Corridors of the Night
Date Published10 September 2015
Price£ 7.99

Corridors of the Night

by Anne Perry

Hester Monk is working in a local hospital one night when a small girl accosts her and begs Hester to follow her down an unfamiliar corridor. What Hester finds is quite shocking.


Life has been going on pretty much as usual. Hester Monk is doing a bit of nursing at the Royal Naval Hospital in Greenwich, covering temporarily for a friend. William Monk, her husband, continues to get to grips with his new responsibilities as Head of the Thames River Police and trying to cope with his loss of memory following an accident at some previous time. He is fully involved in chasing down gun-runners on the river and training his new team. At home Hester and William are both looking after a couple of waifs and strays, hoping to keep them off the streets and into gainful employment in due course.

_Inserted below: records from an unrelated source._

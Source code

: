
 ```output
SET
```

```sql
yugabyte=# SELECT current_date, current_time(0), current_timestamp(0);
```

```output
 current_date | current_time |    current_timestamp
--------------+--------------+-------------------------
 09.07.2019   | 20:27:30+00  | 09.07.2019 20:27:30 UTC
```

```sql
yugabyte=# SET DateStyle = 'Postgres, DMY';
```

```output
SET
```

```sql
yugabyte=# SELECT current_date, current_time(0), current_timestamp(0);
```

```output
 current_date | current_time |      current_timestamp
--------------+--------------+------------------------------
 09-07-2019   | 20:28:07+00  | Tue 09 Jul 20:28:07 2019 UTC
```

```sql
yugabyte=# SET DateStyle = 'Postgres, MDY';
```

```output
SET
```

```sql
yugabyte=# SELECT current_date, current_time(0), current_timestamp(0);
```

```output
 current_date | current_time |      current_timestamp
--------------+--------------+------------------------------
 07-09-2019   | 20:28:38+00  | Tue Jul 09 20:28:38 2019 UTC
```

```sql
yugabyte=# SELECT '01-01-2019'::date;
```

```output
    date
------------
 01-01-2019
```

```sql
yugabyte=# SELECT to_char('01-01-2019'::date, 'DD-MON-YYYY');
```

Whilst on duty at the hospital one night Hester is accosted by a young girl. The girl looks ill and begs Hester to follow her down an unfamiliar corridor. What Hester finds shakes her to the core and the consequences are nothing short of horrendous.

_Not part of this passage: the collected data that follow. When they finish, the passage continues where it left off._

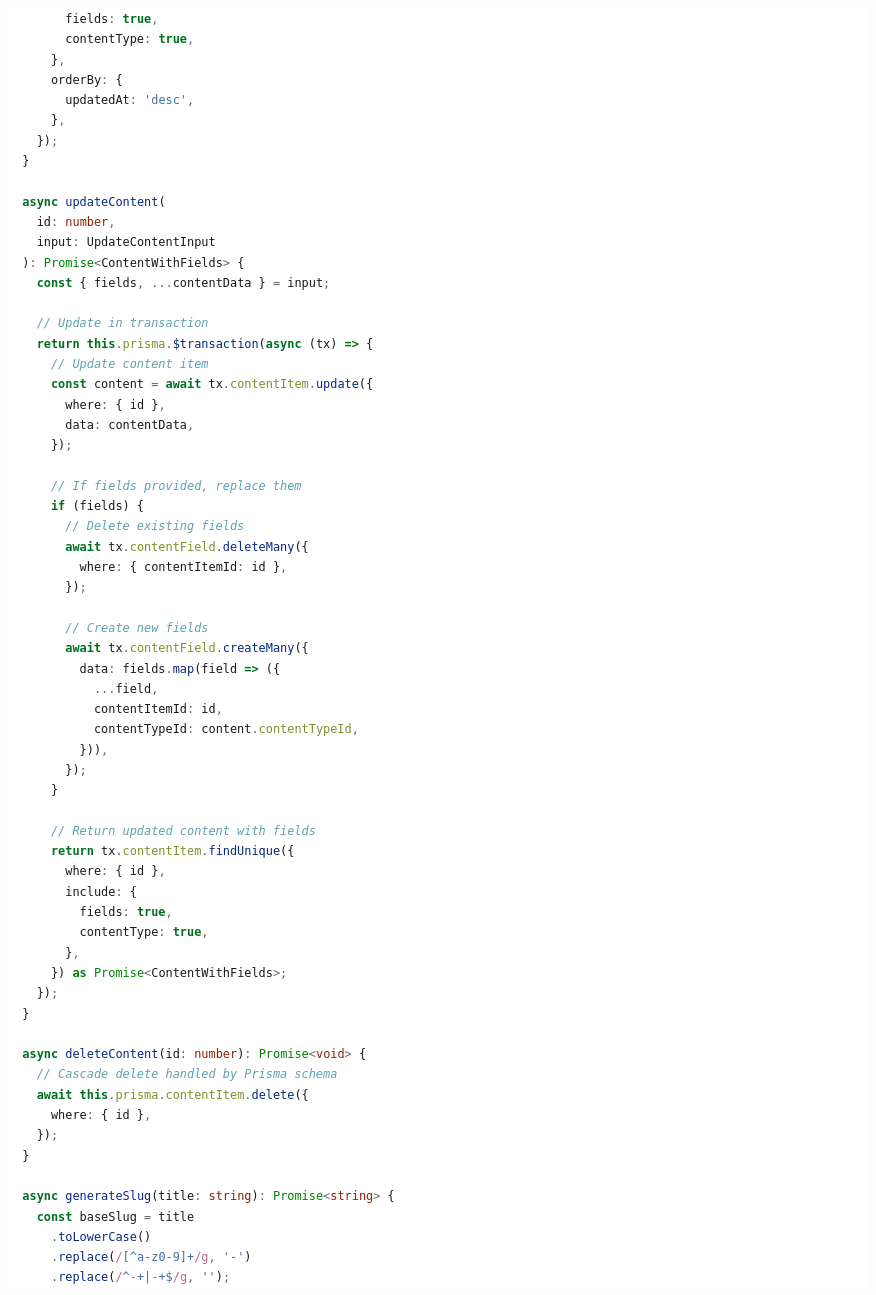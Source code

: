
 ```typescript
        fields: true,
        contentType: true,
      },
      orderBy: {
        updatedAt: 'desc',
      },
    });
  }

  async updateContent(
    id: number,
    input: UpdateContentInput
  ): Promise<ContentWithFields> {
    const { fields, ...contentData } = input;

    // Update in transaction
    return this.prisma.$transaction(async (tx) => {
      // Update content item
      const content = await tx.contentItem.update({
        where: { id },
        data: contentData,
      });

      // If fields provided, replace them
      if (fields) {
        // Delete existing fields
        await tx.contentField.deleteMany({
          where: { contentItemId: id },
        });

        // Create new fields
        await tx.contentField.createMany({
          data: fields.map(field => ({
            ...field,
            contentItemId: id,
            contentTypeId: content.contentTypeId,
          })),
        });
      }

      // Return updated content with fields
      return tx.contentItem.findUnique({
        where: { id },
        include: {
          fields: true,
          contentType: true,
        },
      }) as Promise<ContentWithFields>;
    });
  }

  async deleteContent(id: number): Promise<void> {
    // Cascade delete handled by Prisma schema
    await this.prisma.contentItem.delete({
      where: { id },
    });
  }

  async generateSlug(title: string): Promise<string> {
    const baseSlug = title
      .toLowerCase()
      .replace(/[^a-z0-9]+/g, '-')
      .replace(/^-+|-+$/g, '');
```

The author is so good at taking the reader back to the past. Victorian London, the Thames, the hospital, are all painted in such detail that they can be seen, heard and even smelled. This period can be truly experienced with the characters of the novel.  The dangers of war and the often unnecessary deaths of those injured due to war or indeed crime, or everyday accidents, is a major factor behind this story. The book brings to light the courage of everyday workers and the constant struggle to manage everyday needs: the clothes are made of heavy wool for example, difficult to manage in the wet and muddy streets of London’s dockland; and the constant struggle for families to find enough to eat. 

It is no surprise that principles were sometimes hard to uphold and that families were tempted, as today, into courses of action that appear to offer a better future for their children. Sadly, also like today, there are those unscrupulous people who take advantage of such hopes. As always the book contains a mixture of historical fact and fictional stories to illustrate the likely reality.

Whilst there is inevitably a great deal of description it is woven into the story in such a natural way that a good pace is maintained throughout with periods of suspense and intrigue built in along the way, using the thoughts and observations of the characters themselves.

One thing that can always be relied upon is that the characters of Monk and wife, Hester, and their close friends are constructed to be thoughtful, clever and essentially good. They really care about each other and about other people and care about creating a better future, so making the book an uplifting though sometimes harrowing read.